Notas iniciais do capítulo

Obrigada à Esmeralda pelo comentário no capítulo anterior!



Este capítulo também está disponível no +Fiction: plusfiction.com/book/795969/chapter/11

A sexta-feira amanheceu. Julie se movimentava aos pulinhos, o que causou um ataque de risos em Carlos durante o café da manhã. O comentário de Carrie sobre sua blusa favorita ter vindo de um brechó – o que era verdade – mal foi ouvido.

“Ela está em outro patamar”, Flynn constatou, mordendo seu sanduíche.
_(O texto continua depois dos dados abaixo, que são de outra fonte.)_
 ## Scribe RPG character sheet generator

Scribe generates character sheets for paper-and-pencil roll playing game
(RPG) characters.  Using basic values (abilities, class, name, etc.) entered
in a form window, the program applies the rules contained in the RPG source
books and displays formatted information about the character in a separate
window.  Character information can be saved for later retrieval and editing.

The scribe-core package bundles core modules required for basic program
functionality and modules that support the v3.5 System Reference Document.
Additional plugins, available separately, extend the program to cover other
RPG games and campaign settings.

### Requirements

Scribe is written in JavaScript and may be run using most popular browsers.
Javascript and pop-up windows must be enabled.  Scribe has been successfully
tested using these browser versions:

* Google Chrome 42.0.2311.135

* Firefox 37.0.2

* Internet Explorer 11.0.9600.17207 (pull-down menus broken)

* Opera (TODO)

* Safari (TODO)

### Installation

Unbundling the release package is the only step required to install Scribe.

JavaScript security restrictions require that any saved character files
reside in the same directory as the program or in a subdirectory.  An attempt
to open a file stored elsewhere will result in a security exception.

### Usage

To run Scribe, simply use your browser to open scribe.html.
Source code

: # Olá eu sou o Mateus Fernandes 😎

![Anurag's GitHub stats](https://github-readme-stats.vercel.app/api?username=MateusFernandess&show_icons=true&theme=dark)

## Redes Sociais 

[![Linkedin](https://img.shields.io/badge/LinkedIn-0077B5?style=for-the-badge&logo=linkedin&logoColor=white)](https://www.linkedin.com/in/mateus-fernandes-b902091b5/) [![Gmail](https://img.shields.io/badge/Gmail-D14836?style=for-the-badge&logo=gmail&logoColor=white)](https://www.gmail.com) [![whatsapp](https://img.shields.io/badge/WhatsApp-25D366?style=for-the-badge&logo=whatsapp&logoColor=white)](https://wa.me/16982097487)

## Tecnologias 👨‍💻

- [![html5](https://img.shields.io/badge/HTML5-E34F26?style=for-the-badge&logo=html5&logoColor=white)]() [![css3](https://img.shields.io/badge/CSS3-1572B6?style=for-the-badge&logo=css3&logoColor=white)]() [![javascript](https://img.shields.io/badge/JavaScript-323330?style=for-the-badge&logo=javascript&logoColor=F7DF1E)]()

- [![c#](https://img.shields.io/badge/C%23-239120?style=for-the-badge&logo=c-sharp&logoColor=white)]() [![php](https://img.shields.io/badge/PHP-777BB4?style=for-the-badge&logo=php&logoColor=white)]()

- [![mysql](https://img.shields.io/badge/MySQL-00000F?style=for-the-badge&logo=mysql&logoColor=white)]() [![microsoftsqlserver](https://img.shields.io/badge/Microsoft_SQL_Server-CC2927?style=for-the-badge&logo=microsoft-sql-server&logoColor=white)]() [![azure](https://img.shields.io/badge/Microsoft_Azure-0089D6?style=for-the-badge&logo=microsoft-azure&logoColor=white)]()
“Aposto que Luke está igualzinho”, Reggie assistiu a suave dança de Julie na cadeira.

“Eu pagaria para ver isso.”

A alegria de Julie ao saber que o sinal tocara pela última vez contagiou seus amigos. Flynn cantava I got the music com toda a força e Reggie fazia o som do trompete com a boca enquanto ajudavam a apanhar os pertences faltantes.

“Tem certeza que não quer preparar um itinerário?

“Tenho, Daves. Andaremos em linha reta numa avenida. Não é possível nos perdermos”, foi impressão de Julie ou ele fez que não com a cabeça?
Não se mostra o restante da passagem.